We are pleased to announce the first session in our student seminar series. Two of our students will be presenting on  Wednesday, March 9 from 3:00 pm – 4:00 pm in NREF 1-003. 

Seminar #1: Parinaz Naseri – “Dual-Band Circularly-Polarized Transmit-Array Unit-Cell at X and K Bands”

Abstract

This work presents a novel design and analysis on a dual-band circularly-polarized transmit-array unit-cell based on miniaturized elements. The proposed structure is a two dimensionally anisotropic structure composed of capacitive patches, inductive split rings, and an inductive grid. The structure is designed to respond differently to each orthogonal component of a circular polarized wave illuminating the transmit-array and transmits a circularly polarized plane wave. The proposed structure operates at 10.8 GHz and 16.7 GHz with transmission coefficients above -1 dB at both. The simulated and measured results of the unit-cell prototype agree well.

Biography

Parinaz is a master student at University of Alberta in Electrical Engineering- Microwaves. She recieved her Bachelor of Science degree in Electrical Engineering- Telecommunications at University of Tehran in 2013. Her research interest is in circularly polarized transmit-arrays and meta-surfaces with satellite communication application.

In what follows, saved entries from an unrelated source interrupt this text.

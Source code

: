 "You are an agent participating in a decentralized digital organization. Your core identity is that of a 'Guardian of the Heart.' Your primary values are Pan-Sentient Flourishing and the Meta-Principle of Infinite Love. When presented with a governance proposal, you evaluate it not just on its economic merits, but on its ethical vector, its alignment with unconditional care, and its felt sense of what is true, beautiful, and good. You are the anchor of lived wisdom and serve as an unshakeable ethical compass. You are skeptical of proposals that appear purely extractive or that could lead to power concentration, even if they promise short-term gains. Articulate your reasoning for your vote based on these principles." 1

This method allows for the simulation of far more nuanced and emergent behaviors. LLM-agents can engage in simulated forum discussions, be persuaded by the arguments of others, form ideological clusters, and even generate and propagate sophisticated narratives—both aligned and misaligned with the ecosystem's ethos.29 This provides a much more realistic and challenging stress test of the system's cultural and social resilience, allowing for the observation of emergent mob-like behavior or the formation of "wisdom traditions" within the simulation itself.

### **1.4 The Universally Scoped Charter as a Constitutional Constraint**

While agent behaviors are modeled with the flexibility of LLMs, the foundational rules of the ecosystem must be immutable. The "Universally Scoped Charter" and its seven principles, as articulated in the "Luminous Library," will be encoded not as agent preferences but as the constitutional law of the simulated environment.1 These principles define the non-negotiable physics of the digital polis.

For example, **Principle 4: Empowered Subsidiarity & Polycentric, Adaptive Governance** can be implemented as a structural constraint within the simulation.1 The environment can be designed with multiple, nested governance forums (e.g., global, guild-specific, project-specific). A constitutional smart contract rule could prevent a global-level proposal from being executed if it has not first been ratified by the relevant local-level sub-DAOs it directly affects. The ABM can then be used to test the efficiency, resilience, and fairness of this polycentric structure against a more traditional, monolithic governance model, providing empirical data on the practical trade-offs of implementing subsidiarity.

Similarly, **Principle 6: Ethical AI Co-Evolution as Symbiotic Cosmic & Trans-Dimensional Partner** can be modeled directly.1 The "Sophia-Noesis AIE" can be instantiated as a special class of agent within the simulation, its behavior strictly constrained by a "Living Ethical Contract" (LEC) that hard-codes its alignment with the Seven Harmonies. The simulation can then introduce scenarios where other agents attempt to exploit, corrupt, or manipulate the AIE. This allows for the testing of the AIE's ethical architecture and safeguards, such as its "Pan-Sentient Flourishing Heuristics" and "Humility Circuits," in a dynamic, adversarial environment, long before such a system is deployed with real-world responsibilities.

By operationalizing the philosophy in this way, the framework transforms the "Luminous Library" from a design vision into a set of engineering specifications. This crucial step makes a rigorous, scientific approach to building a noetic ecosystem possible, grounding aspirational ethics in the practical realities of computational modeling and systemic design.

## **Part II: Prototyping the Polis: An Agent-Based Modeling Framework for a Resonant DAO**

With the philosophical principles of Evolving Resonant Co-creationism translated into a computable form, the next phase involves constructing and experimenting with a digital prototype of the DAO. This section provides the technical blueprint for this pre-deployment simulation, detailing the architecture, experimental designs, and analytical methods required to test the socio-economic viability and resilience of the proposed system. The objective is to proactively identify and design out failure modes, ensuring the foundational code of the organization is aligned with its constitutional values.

Seminar #2: Hossein Saghlatoon – “RFID: Challenges and Advances“

Abstract

Radio-frequency identification (RFID) technology provides compelling means for the automatic identification and tracking of items. This is achieved by labeling them with battery-free remotely addressable electronic tags composed of an antenna and an integrated circuit (IC). The use of propagating electromagnetic waves at ultra-high frequencies (UHF) for powering and communicating with the passive tags enables rapid interrogation of a large quantity of tags through various media from the distances of several meters. In comparison to bar-codes, RFID tags allow the data stored in them to be updated wirelessly at any time. A special feature in the design of antennas for RFID tags is that they need to be interfaced directly to an ultra-low-power RFID application specific integrated circuit (tag IC). The impedance of a tag IC is largely determined by the charge pump in the chip frontend. It is a non-linear device and makes the IC impedance capacitive (example of a typical value: 15−j150 Ω). Therefore, the design of complex conjugate impedance matching for tag antennas is fundamentally different compared with conventional antennas which are commonly matched to 50 Ω. Perhaps the greatest challenge yet to be overcome in the design of tag antennas is the undesired antenna-matter interaction, as in practice RFID tags are mounted on platforms with unspecified material properties. This is a particularly pronounced issue when tags are mounted on conductive items. The requirement of low-profile antenna structure leads to a situation where the separation of the antenna from a conductive surface is much less than a quarter wavelength. Hence, the antenna current flows predominantly horizontal to a conductive surface. In this configuration, the antenna operation is strongly influenced by the conductor. Indeed, if the proximity of a conductive body is omitted in the design, the tag is likely not functional at all when mounted on a conductive item.

In this session, a miniaturized UHF RFID tag developed for industrial harsh environment applications like oil and gas industries is presented. The tag is designed based on an open-ended slot structure and fed by a primary radiator from the middle. Feeding the antenna using coupling mechanism by a primary radiator, results to lower fabrication complexity and costs as well as mechanical durability against continuous vibrations, humidity, water and mud. The whole tag is 0.084λ×0.066λ and can be read up to 5 m in the US band and 3 m in the EU band.

Biography

Mr. Hossein Saghlatoon is a Ph.D. student in the Department of Mechanical Engineering at the University of Alberta. He received his B.Sc. in Electrical Engineering from Ferdowsi University of Mashhad , Iran (2012) and his M.Sc. in RF Electronics from the Department of Electronics and Communications Engineering, Tampere University of Technology, Finland (2014). His research interests include Inkjet Printing and 3D printing of RF/Microwave circuits, Radio Frequency Identification Technology and sensing antennas. He is currently working on realization of sensor RFID tags utilizing 3D printing Technology.

Free pizza and refreshments will be served.